Exercise prompt »
Print the data exactly. Omit the pictures.

Data shown »

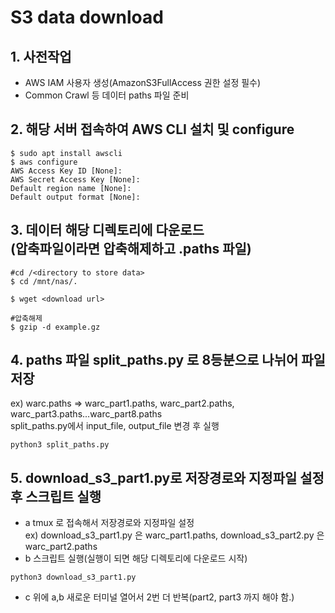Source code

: # S3 data download

## 1. 사전작업
- AWS IAM 사용자 생성(AmazonS3FullAccess 권한 설정 필수)
- Common Crawl 등 데이터 paths 파일 준비
  
## 2. 해당 서버 접속하여 AWS CLI 설치 및 configure
```
$ sudo apt install awscli
$ aws configure 
AWS Access Key ID [None]:
AWS Secret Access Key [None]:
Default region name [None]:
Default output format [None]:
```
## 3. 데이터 해당 디렉토리에 다운로드<br />(압축파일이라면 압축해제하고 .paths 파일)
```
#cd /<directory to store data> 
$ cd /mnt/nas/.

$ wget <download url>

#압축해제
$ gzip -d example.gz
```
## 4. paths 파일 split_paths.py 로 8등분으로 나뉘어 파일 저장
ex) warc.paths => warc_part1.paths, warc_part2.paths, warc_part3.paths...warc_part8.paths<br />
split_paths.py에서 input_file, output_file 변경 후 실행
```
python3 split_paths.py
```
## 5. download_s3_part1.py로 저장경로와 지정파일 설정 후 스크립트 실행

- a tmux 로 접속해서 저장경로와 지정파일 설정<br />
ex) download_s3_part1.py 은 warc_part1.paths, download_s3_part2.py 은 warc_part2.paths
- b 스크립트 실행(실행이 되면 해당 디렉토리에 다운로드 시작)

```
python3 download_s3_part1.py
```
- c 위에 a,b 새로운 터미널 열어서 2번 더 반복(part2, part3 까지 해야 함.)
         
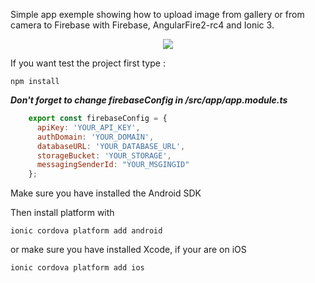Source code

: Simple app exemple showing how to upload image from gallery or from camera to Firebase with Firebase, AngularFire2-rc4 and Ionic 3.

<p align="center">
  <img src="https://j.gifs.com/Y693g0.gif" />
</p>

If you want test the project first type :
```
npm install
```
***Don't forget to change firebaseConfig in /src/app/app.module.ts***
```javascript
    export const firebaseConfig = {
      apiKey: 'YOUR_API_KEY',
      authDomain: 'YOUR_DOMAIN',
      databaseURL: 'YOUR_DATABASE_URL',
      storageBucket: 'YOUR_STORAGE',
      messagingSenderId: "YOUR_MSGINGID"
    };
```  
Make sure you have installed the Android SDK

Then install platform with
```
ionic cordova platform add android
```
or make sure you have installed Xcode, if your are on iOS

```
ionic cordova platform add ios
```
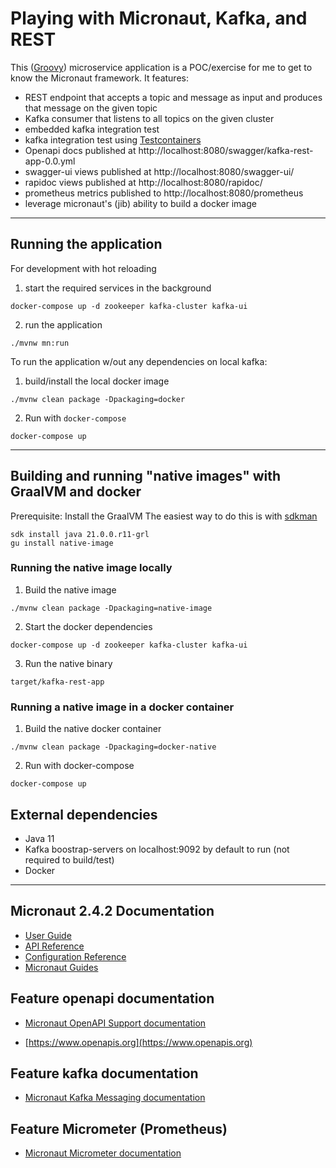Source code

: # Playing with Micronaut, Kafka, and REST

This ([Groovy](https://groovy-lang.org)) microservice application is a POC/exercise for me to get to know the Micronaut framework.
It features:
- REST endpoint that accepts a topic and message as input and produces that message on the given topic
- Kafka consumer that listens to all topics on the given cluster
- embedded kafka integration test
- kafka integration test using [Testcontainers](https://www.testcontainers.org/modules/kafka/)
- Openapi docs published at http://localhost:8080/swagger/kafka-rest-app-0.0.yml
- swagger-ui views published at http://localhost:8080/swagger-ui/
- rapidoc views published at http://localhost:8080/rapidoc/
- prometheus metrics published to http://localhost:8080/prometheus
- leverage micronaut's (jib) ability to build a docker image

---
## Running the application
For development with hot reloading
1. start the required services in the background
```
docker-compose up -d zookeeper kafka-cluster kafka-ui
```
2. run the application 
```
./mvnw mn:run
```

To run the application w/out any dependencies on local kafka:
1. build/install the local docker image
```
./mvnw clean package -Dpackaging=docker
```
2. Run with `docker-compose`
```
docker-compose up
```
---
## Building and running "native images" with GraalVM and docker
Prerequisite: Install the GraalVM
The easiest way to do this is with [sdkman](https://sdkman.io/)
```
sdk install java 21.0.0.r11-grl
gu install native-image
```

### Running the native image locally
1. Build the native image
```
./mvnw clean package -Dpackaging=native-image
```

2. Start the docker dependencies
```
docker-compose up -d zookeeper kafka-cluster kafka-ui
```

3. Run the native binary
```
target/kafka-rest-app
```

### Running a native image in a docker container
1. Build the native docker container
```
./mvnw clean package -Dpackaging=docker-native
```

2. Run with docker-compose
```
docker-compose up
```


## External dependencies
- Java 11
- Kafka boostrap-servers on localhost:9092 by default to run (not required to build/test)
- Docker

---
## Micronaut 2.4.2 Documentation

- [User Guide](https://docs.micronaut.io/2.4.2/guide/index.html)
- [API Reference](https://docs.micronaut.io/2.4.2/api/index.html)
- [Configuration Reference](https://docs.micronaut.io/2.4.2/guide/configurationreference.html)
- [Micronaut Guides](https://guides.micronaut.io/index.html)

## Feature openapi documentation

- [Micronaut OpenAPI Support documentation](https://micronaut-projects.github.io/micronaut-openapi/latest/guide/index.html)

- [https://www.openapis.org](https://www.openapis.org)

## Feature kafka documentation

- [Micronaut Kafka Messaging documentation](https://micronaut-projects.github.io/micronaut-kafka/latest/guide/index.html)

## Feature Micrometer (Prometheus)

- [Micronaut Micrometer documentation](https://micronaut-projects.github.io/micronaut-micrometer/latest/guide/)

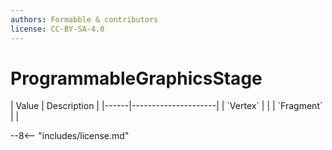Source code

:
 ```yaml
---
authors: Formabble & contributors
license: CC-BY-SA-4.0
---
```



# ProgrammableGraphicsStage

<div class="sh-parameters" markdown="1">
| Value  | Description |
|------|---------------------|
| `Vertex` |  |
| `Fragment` |  |

</div>

--8<-- "includes/license.md"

Written reply »
Source code

: # S3 data download

## 1. 사전작업
- AWS IAM 사용자 생성(AmazonS3FullAccess 권한 설정 필수)
- Common Crawl 등 데이터 paths 파일 준비
  
## 2. 해당 서버 접속하여 AWS CLI 설치 및 configure
```
$ sudo apt install awscli
$ aws configure 
AWS Access Key ID [None]:
AWS Secret Access Key [None]:
Default region name [None]:
Default output format [None]:
```
## 3. 데이터 해당 디렉토리에 다운로드<br />(압축파일이라면 압축해제하고 .paths 파일)
```
#cd /<directory to store data> 
$ cd /mnt/nas/.

$ wget <download url>

#압축해제
$ gzip -d example.gz
```
## 4. paths 파일 split_paths.py 로 8등분으로 나뉘어 파일 저장
ex) warc.paths => warc_part1.paths, warc_part2.paths, warc_part3.paths...warc_part8.paths<br />
split_paths.py에서 input_file, output_file 변경 후 실행
```
python3 split_paths.py
```
## 5. download_s3_part1.py로 저장경로와 지정파일 설정 후 스크립트 실행

- a tmux 로 접속해서 저장경로와 지정파일 설정<br />
ex) download_s3_part1.py 은 warc_part1.paths, download_s3_part2.py 은 warc_part2.paths
- b 스크립트 실행(실행이 되면 해당 디렉토리에 다운로드 시작)

```
python3 download_s3_part1.py
```
- c 위에 a,b 새로운 터미널 열어서 2번 더 반복(part2, part3 까지 해야 함.)
         
Source code

: Simple app exemple showing how to upload image from gallery or from camera to Firebase with Firebase, AngularFire2-rc4 and Ionic 3.

<p align="center">
  <img src="https://j.gifs.com/Y693g0.gif" />
</p>

If you want test the project first type :
```
npm install
```
***Don't forget to change firebaseConfig in /src/app/app.module.ts***
```javascript
    export const firebaseConfig = {
      apiKey: 'YOUR_API_KEY',
      authDomain: 'YOUR_DOMAIN',
      databaseURL: 'YOUR_DATABASE_URL',
      storageBucket: 'YOUR_STORAGE',
      messagingSenderId: "YOUR_MSGINGID"
    };
```  
Make sure you have installed the Android SDK

Then install platform with
```
ionic cordova platform add android
```
or make sure you have installed Xcode, if your are on iOS

```
ionic cordova platform add ios
```
Source code

: # Playing with Micronaut, Kafka, and REST

This ([Groovy](https://groovy-lang.org)) microservice application is a POC/exercise for me to get to know the Micronaut framework.
It features:
- REST endpoint that accepts a topic and message as input and produces that message on the given topic
- Kafka consumer that listens to all topics on the given cluster
- embedded kafka integration test
- kafka integration test using [Testcontainers](https://www.testcontainers.org/modules/kafka/)
- Openapi docs published at http://localhost:8080/swagger/kafka-rest-app-0.0.yml
- swagger-ui views published at http://localhost:8080/swagger-ui/
- rapidoc views published at http://localhost:8080/rapidoc/
- prometheus metrics published to http://localhost:8080/prometheus
- leverage micronaut's (jib) ability to build a docker image

---
## Running the application
For development with hot reloading
1. start the required services in the background
```
docker-compose up -d zookeeper kafka-cluster kafka-ui
```
2. run the application 
```
./mvnw mn:run
```

To run the application w/out any dependencies on local kafka:
1. build/install the local docker image
```
./mvnw clean package -Dpackaging=docker
```
2. Run with `docker-compose`
```
docker-compose up
```
---
## Building and running "native images" with GraalVM and docker
Prerequisite: Install the GraalVM
The easiest way to do this is with [sdkman](https://sdkman.io/)
```
sdk install java 21.0.0.r11-grl
gu install native-image
```

### Running the native image locally
1. Build the native image
```
./mvnw clean package -Dpackaging=native-image
```

2. Start the docker dependencies
```
docker-compose up -d zookeeper kafka-cluster kafka-ui
```

3. Run the native binary
```
target/kafka-rest-app
```

### Running a native image in a docker container
1. Build the native docker container
```
./mvnw clean package -Dpackaging=docker-native
```

2. Run with docker-compose
```
docker-compose up
```


## External dependencies
- Java 11
- Kafka boostrap-servers on localhost:9092 by default to run (not required to build/test)
- Docker

---
## Micronaut 2.4.2 Documentation

- [User Guide](https://docs.micronaut.io/2.4.2/guide/index.html)
- [API Reference](https://docs.micronaut.io/2.4.2/api/index.html)
- [Configuration Reference](https://docs.micronaut.io/2.4.2/guide/configurationreference.html)
- [Micronaut Guides](https://guides.micronaut.io/index.html)

## Feature openapi documentation

- [Micronaut OpenAPI Support documentation](https://micronaut-projects.github.io/micronaut-openapi/latest/guide/index.html)

- [https://www.openapis.org](https://www.openapis.org)

## Feature kafka documentation

- [Micronaut Kafka Messaging documentation](https://micronaut-projects.github.io/micronaut-kafka/latest/guide/index.html)

## Feature Micrometer (Prometheus)

- [Micronaut Micrometer documentation](https://micronaut-projects.github.io/micronaut-micrometer/latest/guide/)

Source code

:
 ```yaml
---
authors: Formabble & contributors
license: CC-BY-SA-4.0
---
```



# ProgrammableGraphicsStage

<div class="sh-parameters" markdown="1">
| Value  | Description |
|------|---------------------|
| `Vertex` |  |
| `Fragment` |  |

</div>

--8<-- "includes/license.md"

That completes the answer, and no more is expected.